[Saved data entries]

-=-=-

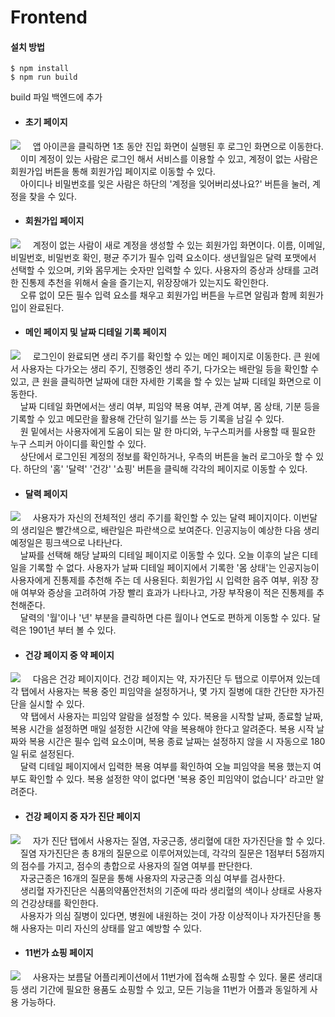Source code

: # Frontend

#### 설치 방법
```
$ npm install
$ npm run build
```
build 파일 백엔드에 추가


* #### 초기 페이지
![](https://images.velog.io/images/passengers/post/a74d1fe0-9c30-4aca-b2fa-b6fb983cb7f6/image.png)
&nbsp;&nbsp;&nbsp;&nbsp;앱 아이콘을 클릭하면 1초 동안 진입 화면이 실행된 후 로그인 화면으로 이동한다. </br>
&nbsp;&nbsp;&nbsp;&nbsp;이미 계정이 있는 사람은 로그인 해서 서비스를 이용할 수 있고, 계정이 없는 사람은 회원가입 버튼을 통해 회원가입 페이지로 이동할 수 있다.</br>
&nbsp;&nbsp;&nbsp;&nbsp;아이디나 비밀번호를 잊은 사람은 하단의 '계정을 잊어버리셨나요?' 버튼을 눌러, 계정을 찾을 수 있다. 


* #### 회원가입 페이지
![](https://images.velog.io/images/passengers/post/719fbf7d-ef5f-4f83-8991-259dbc5dd358/image.png)
&nbsp;&nbsp;&nbsp;&nbsp;계정이 없는 사람이 새로 계정을 생성할 수 있는 회원가입 화면이다. 이름, 이메일, 비밀번호, 비밀번호 확인, 평균 주기가 필수 입력 요소이다. 생년월일은 달력 포맷에서 선택할 수 있으며, 키와 몸무게는 숫자만 입력할 수 있다. 사용자의 증상과 상태를 고려한 진통제 추천을 위해서 술을 즐기는지, 위장장애가 있는지도 확인한다. </br>
&nbsp;&nbsp;&nbsp;&nbsp;오류 없이 모든 필수 입력 요소를 채우고 회원가입 버튼을 누르면 알림과 함께 회원가입이 완료된다. </br>


* #### 메인 페이지 및 날짜 디테일 기록 페이지
![](https://images.velog.io/images/passengers/post/d1d73dfc-ee1d-4599-ac9f-e1bd5b94da8f/image.png)
&nbsp;&nbsp;&nbsp;&nbsp;로그인이 완료되면 생리 주기를 확인할 수 있는 메인 페이지로 이동한다. 큰 원에서 사용자는 다가오는 생리 주기, 진행중인 생리 주기, 다가오는 배란일 등을 확인할 수 있고, 큰 원을 클릭하면 날짜에 대한 자세한 기록을 할 수 있는 날짜 디테일 화면으로 이동한다.</br>
&nbsp;&nbsp;&nbsp;&nbsp;날짜 디테일 화면에서는 생리 여부, 피임약 복용 여부, 관계 여부, 몸 상태, 기분 등을 기록할 수 있고 메모란을 활용해 간단히 일기를 쓰는 등 기록을 남길 수 있다.</br>
&nbsp;&nbsp;&nbsp;&nbsp;원 밑에서는 사용자에게 도움이 되는 말 한 마디와, 누구스피커를 사용할 때 필요한 누구 스피커 아이디를 확인할 수 있다. </br> 
&nbsp;&nbsp;&nbsp;&nbsp;상단에서 로그인된 계정의 정보를 확인하거나, 우측의 버튼을 눌러 로그아웃 할 수 있다. 하단의 '홈' '달력' '건강' '쇼핑' 버튼을 클릭해 각각의 페이지로 이동할 수 있다.


* #### 달력 페이지
![](https://images.velog.io/images/passengers/post/39b55167-a9a0-4d8a-a4fc-fec76b089b0e/image.png)
&nbsp;&nbsp;&nbsp;&nbsp;사용자가 자신의 전체적인 생리 주기를 확인할 수 있는 달력 페이지이다. 이번달의 생리일은 빨간색으로, 배란일은 파란색으로 보여준다. 인공지능이 예상한 다음 생리 예정일은 핑크색으로 나타난다.  </br>
&nbsp;&nbsp;&nbsp;&nbsp;날짜를 선택해 해당 날짜의 디테일 페이지로 이동할 수 있다. 오늘 이후의 날은 디테일을 기록할 수 없다. 사용자가 날짜 디테일 페이지에서 기록한 '몸 상태'는 인공지능이 사용자에게 진통제를 추천해 주는 데 사용된다. 회원가입 시 입력한 음주 여부, 위장 장애 여부와 증상을 고려하여 가장 빨리 효과가 나타나고, 가장 부작용이 적은 진통제를 추천해준다. </br>
&nbsp;&nbsp;&nbsp;&nbsp;달력의 '월'이나 '년' 부분을 클릭하면 다른 월이나 연도로 편하게 이동할 수 있다. 달력은 1901년 부터 볼 수 있다.  


* #### 건강 페이지 중 약 페이지
![](https://images.velog.io/images/passengers/post/07d4d0dd-d536-47ea-89df-3364aa88d54d/image.png)
&nbsp;&nbsp;&nbsp;&nbsp;다음은 건강 페이지이다. 건강 페이지는 약, 자가진단 두 탭으로 이루어져 있는데 각 탭에서 사용자는 복용 중인 피임약을 설정하거나, 몇 가지 질병에 대한 간단한 자가진단을 실시할 수 있다.</br>
&nbsp;&nbsp;&nbsp;&nbsp;약 탭에서 사용자는 피임약 알람을 설정할 수 있다. 복용을 시작할 날짜, 종료할 날짜, 복용 시간을 설정하면 매일 설정한 시간에 약을 복용해야 한다고 알려준다. 복용 시작 날짜와 복용 시간은 필수 입력 요소이며, 복용 종료 날짜는 설정하지 않을 시 자동으로 180일 뒤로 설정된다. </br>
&nbsp;&nbsp;&nbsp;&nbsp;달력 디테일 페이지에서 입력한 복용 여부를 확인하여 오늘 피임약을 복용 했는지 여부도 확인할 수 있다. 복용 설정한 약이 없다면 '복용 중인 피임약이 없습니다' 라고만 알려준다.


* #### 건강 페이지 중 자가 진단 페이지 
![](https://images.velog.io/images/passengers/post/5395925c-d3ab-43fe-a453-345e5cb298c4/image.png)
&nbsp;&nbsp;&nbsp;&nbsp;자가 진단 탭에서 사용자는 질염, 자궁근종, 생리혈에 대한 자가진단을 할 수 있다. </br>
&nbsp;&nbsp;&nbsp;&nbsp;질염 자가진단은 총 8개의 질문으로 이루어져있는데, 각각의 질문은 1점부터 5점까지의 점수를 가지고, 점수의 총합으로 사용자의 질염 여부를 판단한다.</br>
&nbsp;&nbsp;&nbsp;&nbsp;자궁근종은 16개의 질문을 통해 사용자의 자궁근종 의심 여부를 검사한다. </br>
&nbsp;&nbsp;&nbsp;&nbsp;생리혈 자가진단은 식품의약품안전처의 기준에 따라 생리혈의 색이나 상태로 사용자의 건강상태를 확인한다.</br>
&nbsp;&nbsp;&nbsp;&nbsp;사용자가 의심 질병이 있다면, 병원에 내원하는 것이 가장 이상적이나 자가진단을 통해 사용자는 미리 자신의 상태를 알고 예방할 수 있다.  


* #### 11번가 쇼핑 페이지 
![](https://images.velog.io/images/passengers/post/18343e0b-6a0d-4c76-bcee-383b4ee209c9/%EC%BA%A1%EC%B2%98.PNG)
&nbsp;&nbsp;&nbsp;&nbsp;사용자는 보름달 어플리케이션에서 11번가에 접속해 쇼핑할 수 있다. 물론 생리대 등 생리 기간에 필요한 용품도 쇼핑할 수 있고, 모든 기능을 11번가 어플과 동일하게 사용 가능하다. 
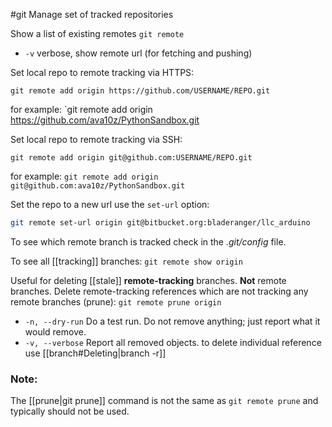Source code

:#git 
Manage set of tracked repositories

Show a list of existing remotes   `git remote`
- `-v`  verbose, show remote url (for fetching and pushing)

Set local repo to remote tracking via HTTPS:
```shell
git remote add origin https://github.com/USERNAME/REPO.git
```
for example:  `git remote add origin https://github.com/ava10z/PythonSandbox.git

Set local repo to remote tracking via SSH:
```shell
git remote add origin git@github.com:USERNAME/REPO.git
```
for example:  `git remote add origin git@github.com:ava10z/PythonSandbox.git`

Set the repo to a new url use the `set-url` option:
```sh
git remote set-url origin git@bitbucket.org:bladeranger/llc_arduino
```

To see which remote branch is tracked check in the *.git/config* file.

To see all [[tracking]] branches:   `git remote show origin`

Useful for deleting [[stale]] **remote-tracking** branches. **Not** remote branches.
Delete remote-tracking references which are not tracking any remote branches (prune):  `git remote prune origin`
- `-n, --dry-run`   Do a test run. Do not remove anything; just report what it would remove.
- `-v, --verbose`   Report all removed objects.
	to delete individual reference use [[branch#Deleting|branch -r]]

### Note:
The [[prune|git prune]] command is not the same as `git remote prune` and typically should not be used.
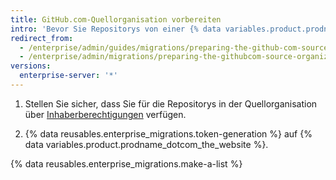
 ```yaml
---
title: GitHub.com-Quellorganisation vorbereiten
intro: 'Bevor Sie Repositorys von einer {% data variables.product.prodname_dotcom_the_website %}-Organisation migrieren, sollten Sie sicherstellen, dass Sie über den entsprechenden Authentifizierungs- und Verwaltungszugriff verfügen.'
redirect_from:
  - /enterprise/admin/guides/migrations/preparing-the-github-com-source-organization
  - /enterprise/admin/migrations/preparing-the-githubcom-source-organization
versions:
  enterprise-server: '*'
---
```


1. Stellen Sie sicher, dass Sie für die Repositorys in der Quellorganisation über [Inhaberberechtigungen](/articles/permission-levels-for-an-organization/) verfügen.

2. {% data reusables.enterprise_migrations.token-generation %} auf {% data variables.product.prodname_dotcom_the_website %}.

{% data reusables.enterprise_migrations.make-a-list %}
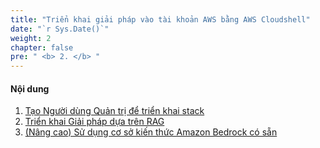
 ```yaml
---
title: "Triển khai giải pháp vào tài khoản AWS bằng AWS Cloudshell"
date: "`r Sys.Date()`" 
weight: 2 
chapter: false
pre: " <b> 2. </b> "
---
```


#### Nội dung

1. [Tạo Người dùng Quản trị để triển khai stack](2.1-createadminuser/)
2. [Triển khai Giải pháp dựa trên RAG](2.2-deployragbasedsolution/)
3. [(Nâng cao) Sử dụng cơ sở kiến thức Amazon Bedrock có sẵn](2.3-advanced/)
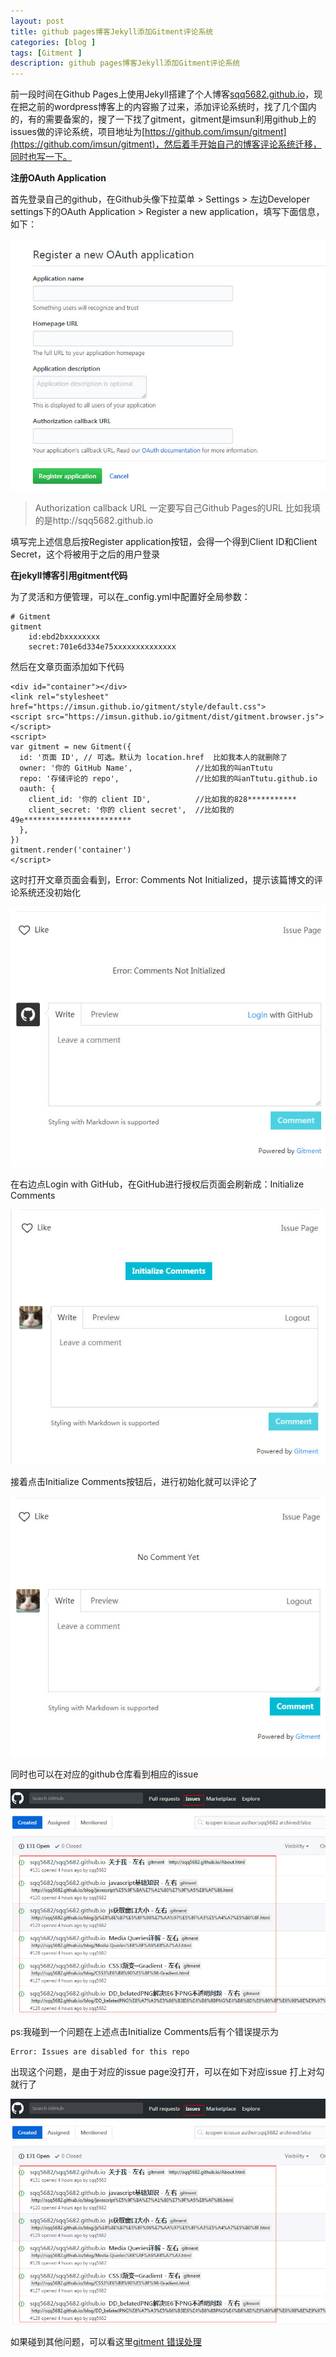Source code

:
 ```yaml
---
layout: post
title: github pages博客Jekyll添加Gitment评论系统
categories: [blog ]
tags: [Gitment ]
description: github pages博客Jekyll添加Gitment评论系统
---
```



前一段时间在Github Pages上使用Jekyll搭建了个人博客[sqq5682.github.io](http://sqq5682.github.io//cn)，现在把之前的wordpress博客上的内容搬了过来，添加评论系统时，找了几个国内的，有的需要备案的，搜了一下找了gitment，gitment是imsun利用github上的issues做的评论系统，项目地址为[https://github.com/imsun/gitment](https://github.com/imsun/gitment)，然后着手开始自己的博客评论系统迁移，同时也写一下。

**注册OAuth Application**

首先登录自己的github，在Github头像下拉菜单 > Settings > 左边Developer settings下的OAuth Application > Register a new application，填写下面信息，如下：

![](../img/uploads/2017/12/15.jpg)

> Authorization callback URL  一定要写自己Github Pages的URL  比如我填的是http://sqq5682.github.io  

填写完上述信息后按Register application按钮，会得一个得到Client ID和Client Secret，这个将被用于之后的用户登录


**在jekyll博客引用gitment代码**

为了灵活和方便管理，可以在_config.yml中配置好全局参数：

	# Gitment
	gitment
		id:ebd2bxxxxxxxx
		secret:701e6d334e75xxxxxxxxxxxxxx

然后在文章页面添加如下代码

	<div id="container"></div>
	<link rel="stylesheet" href="https://imsun.github.io/gitment/style/default.css">
	<script src="https://imsun.github.io/gitment/dist/gitment.browser.js"></script>
	<script>
	var gitment = new Gitment({
	  id: '页面 ID', // 可选。默认为 location.href  比如我本人的就删除了
	  owner: '你的 GitHub Name',              //比如我的叫anTtutu
	  repo: '存储评论的 repo',                 //比如我的叫anTtutu.github.io
	  oauth: {
	    client_id: '你的 client ID',          //比如我的828***********
	    client_secret: '你的 client secret',  //比如我的49e************************
	  },
	})
	gitment.render('container')
	</script>

这时打开文章页面会看到，Error: Comments Not Initialized，提示该篇博文的评论系统还没初始化

![](../img/uploads/2017/12/18.jpg)

在右边点Login with GitHub，在GitHub进行授权后页面会刷新成：Initialize Comments

![](../img/uploads/2017/12/19.jpg)

接着点击Initialize Comments按钮后，进行初始化就可以评论了

![](../img/uploads/2017/12/20.jpg)

同时也可以在对应的github仓库看到相应的issue

![](../img/uploads/2017/12/17.jpg)

ps:我碰到一个问题在上述点击Initialize Comments后有个错误提示为

	Error: Issues are disabled for this repo

出现这个问题，是由于对应的issue page没打开，可以在如下对应issue 打上对勾 就行了

![](../img/uploads/2017/12/17.jpg)

如果碰到其他问题，可以看这里[gitment 错误处理](https://github.com/imsun/gitment/issues)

-=-=-

• _Task requirements_
Tell how many lines of the data include the word "images", and nothing else.

• _Output for this task_
7